I'd watch for sure but it could attract alot of riff raff to the state too.


----------



## sharkchum (Feb 10, 2012)

POC Fishin' Gal said:


> A fishing show on TV! Reality fishing on the Texas Coast with Sharkchum!!


You almost got it.


----------



## will-billy (Dec 23, 2018)

youtube channel?


----------



## Trailer Rig (Jul 25, 2011)

sharkchum said:


> You almost got it.


One of the reports for the CCA insider fishing reports show.
The off the sand report from SharkChum.


----------



## sharkchum (Feb 10, 2012)

will-billy said:


> youtube channel?


We have a winner.

Sent from my SM-T387V using Tapatalk


----------



## POC Fishin' Gal (Nov 20, 2009)

yeah! I think it's great and you're gonna have fun doing what you love and make a ZILLION $$$$! You go guy!


----------



## fishingtwo (Feb 23, 2009)

Why would you start a u tube of you laying pipe?


----------



## Tightlines1984 (Mar 28, 2014)

Ah l to was going to guess becoming a weight watchers spokesman.Looks like you have dropped some LB’S! Best of luck on the new show!


----------



## gotmuddy (Dec 19, 2013)

teaching people the first rule of sharkchum fishing, DONT LAY THE ROD DOWN IN THE SAND


----------



## gotmuddy (Dec 19, 2013)

sharkchum said:


> We have a winner.
> 
> Sent from my SM-T387V using Tapatalk


you better get way better at keeping your spots secret


----------



## jpdarby2 (Aug 17, 2016)

Glad to hear you’re back and I look forward to the YouTube channel


----------



## sharkchum (Feb 10, 2012)

gotmuddy said:


> teaching people the first rule of sharkchum fishing, DONT LAY THE ROD DOWN IN THE SAND


No, The first rule is to never lay your "REEL" in the sand, the sand cant hurt the rod. My reel is on a piece of driftwood and not touching the sand at all.


----------



## Zeitgeist (Nov 10, 2011)

On occasion, I am going to help on some shoots. Going to order me a Lumix GH5 Mirrorless camera and a DJI Ronin S gimble. Gonna be on like Sharkchum!!!


----------



## will-billy (Dec 23, 2018)

subscribed


----------



## habanerojooz (Dec 4, 2006)

High end camera on a gimble rocks. Pictures and outstanding video. Longer videos get advertisement breaks. 

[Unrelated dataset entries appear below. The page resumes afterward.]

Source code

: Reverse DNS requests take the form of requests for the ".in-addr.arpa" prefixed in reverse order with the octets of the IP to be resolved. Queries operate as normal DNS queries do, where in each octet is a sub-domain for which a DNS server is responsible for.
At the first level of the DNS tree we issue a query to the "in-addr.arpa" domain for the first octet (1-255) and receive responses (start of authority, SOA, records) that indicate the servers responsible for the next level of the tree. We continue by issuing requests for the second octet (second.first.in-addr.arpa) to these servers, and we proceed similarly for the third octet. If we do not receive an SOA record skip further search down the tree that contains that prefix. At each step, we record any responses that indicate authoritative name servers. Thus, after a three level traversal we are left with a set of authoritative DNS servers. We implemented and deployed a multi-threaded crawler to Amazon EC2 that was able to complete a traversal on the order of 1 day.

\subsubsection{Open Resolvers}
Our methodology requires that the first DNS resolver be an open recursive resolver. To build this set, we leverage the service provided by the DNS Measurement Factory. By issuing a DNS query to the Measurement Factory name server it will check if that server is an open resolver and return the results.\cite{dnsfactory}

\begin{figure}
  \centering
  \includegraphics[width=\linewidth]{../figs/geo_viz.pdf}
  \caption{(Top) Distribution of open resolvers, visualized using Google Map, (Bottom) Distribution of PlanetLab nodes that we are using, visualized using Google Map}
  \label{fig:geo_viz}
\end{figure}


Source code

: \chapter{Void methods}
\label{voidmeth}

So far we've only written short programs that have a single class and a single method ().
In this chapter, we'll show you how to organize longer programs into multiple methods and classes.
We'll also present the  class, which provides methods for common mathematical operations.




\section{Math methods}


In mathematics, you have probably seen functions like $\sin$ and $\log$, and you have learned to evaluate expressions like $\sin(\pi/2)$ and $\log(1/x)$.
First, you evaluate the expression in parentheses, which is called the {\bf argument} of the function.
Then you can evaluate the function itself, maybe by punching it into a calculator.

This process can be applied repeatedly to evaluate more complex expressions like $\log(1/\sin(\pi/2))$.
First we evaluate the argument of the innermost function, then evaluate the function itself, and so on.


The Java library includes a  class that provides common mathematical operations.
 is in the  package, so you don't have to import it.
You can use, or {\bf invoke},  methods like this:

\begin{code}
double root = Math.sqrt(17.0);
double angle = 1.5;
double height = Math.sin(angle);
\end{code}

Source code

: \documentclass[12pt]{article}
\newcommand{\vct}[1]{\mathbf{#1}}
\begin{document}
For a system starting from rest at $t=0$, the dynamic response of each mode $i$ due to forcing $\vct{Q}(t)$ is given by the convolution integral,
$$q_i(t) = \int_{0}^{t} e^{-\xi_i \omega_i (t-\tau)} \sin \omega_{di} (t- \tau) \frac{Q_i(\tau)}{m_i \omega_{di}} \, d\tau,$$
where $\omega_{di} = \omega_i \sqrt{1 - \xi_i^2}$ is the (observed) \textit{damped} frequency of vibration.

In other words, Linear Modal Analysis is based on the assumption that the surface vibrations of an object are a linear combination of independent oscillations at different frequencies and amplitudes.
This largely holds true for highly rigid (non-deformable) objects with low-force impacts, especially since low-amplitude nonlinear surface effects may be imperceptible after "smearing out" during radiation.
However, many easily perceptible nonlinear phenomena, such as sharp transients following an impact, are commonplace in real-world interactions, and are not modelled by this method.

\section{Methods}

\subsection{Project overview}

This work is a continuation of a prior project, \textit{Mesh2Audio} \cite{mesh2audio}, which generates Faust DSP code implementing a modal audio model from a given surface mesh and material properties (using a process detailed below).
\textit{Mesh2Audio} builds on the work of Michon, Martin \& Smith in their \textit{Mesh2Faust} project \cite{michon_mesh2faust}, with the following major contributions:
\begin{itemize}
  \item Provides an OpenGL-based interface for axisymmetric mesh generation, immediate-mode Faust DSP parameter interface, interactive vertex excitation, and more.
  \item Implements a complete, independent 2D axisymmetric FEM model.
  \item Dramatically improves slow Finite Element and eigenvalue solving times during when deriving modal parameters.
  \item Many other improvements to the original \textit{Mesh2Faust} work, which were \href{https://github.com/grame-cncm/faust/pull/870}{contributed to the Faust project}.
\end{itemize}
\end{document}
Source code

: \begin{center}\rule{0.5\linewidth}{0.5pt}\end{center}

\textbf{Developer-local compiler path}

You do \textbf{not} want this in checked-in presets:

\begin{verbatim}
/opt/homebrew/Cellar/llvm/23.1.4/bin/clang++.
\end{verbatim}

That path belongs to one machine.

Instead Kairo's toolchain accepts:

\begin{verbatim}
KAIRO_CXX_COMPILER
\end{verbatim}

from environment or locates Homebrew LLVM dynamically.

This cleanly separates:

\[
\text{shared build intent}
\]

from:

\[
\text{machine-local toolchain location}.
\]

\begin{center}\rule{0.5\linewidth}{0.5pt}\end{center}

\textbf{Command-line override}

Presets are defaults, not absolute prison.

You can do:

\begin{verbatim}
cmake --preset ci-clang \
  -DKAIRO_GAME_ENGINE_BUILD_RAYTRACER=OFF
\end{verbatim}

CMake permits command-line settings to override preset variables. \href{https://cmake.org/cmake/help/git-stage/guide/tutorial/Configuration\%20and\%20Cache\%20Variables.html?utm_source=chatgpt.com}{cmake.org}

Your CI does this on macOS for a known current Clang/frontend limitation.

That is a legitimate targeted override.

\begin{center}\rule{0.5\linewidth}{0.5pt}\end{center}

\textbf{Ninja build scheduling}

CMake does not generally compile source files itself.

Good luck with that. You seem to have the passion and obviously the experience to make it educational and entertaining. Look forward to watching it. 


Sent from my iPhone using Tapatalk


----------



## IWasaFishInMyPastLife (Jul 26, 2005)

happy to see sharkchum back!


----------



## gbcorley (Feb 15, 2017)

gotmuddy said:


> teaching people the first rule of sharkchum fishing, DONT LAY THE ROD DOWN IN THE SAND


Am I the only one that finds it funny that this guys trying to lecture someone that has probably forgot more about fishing then he probably knows.

Sharkchum glad to see you back at it.


----------



## sharkchum (Feb 10, 2012)

gbcorley said:


> Am I the only one that finds it funny that this guys trying to lecture someone that has probably forgot more about fishing then he probably knows.
> 
> Sharkchum glad to see you back at it.


It's ok, he's a friend of mine. He's just giving me a hard time because the first time he went fishing with me, I jumped all over him because he set his reel down in the sand.


----------



## DA REEL DADDY (Jun 7, 2005)

That'll be cool I'll watch it.

You know a while back I saw an episode, I want that it was a Texas outdoors fishing hunting show with Keith Warren. If I got his name right.

They featured a surf guide and I'm pretty sure it's South Padre Island area.

He took people down the beach in his truck or a Jeep that was rigged up for surf fishing and just drove down the beach if he saw birds working he get out and throw into them and catch trout or he'd set up the rods for red fish and sharks.

BTW the u tube thing is a good idea.


----------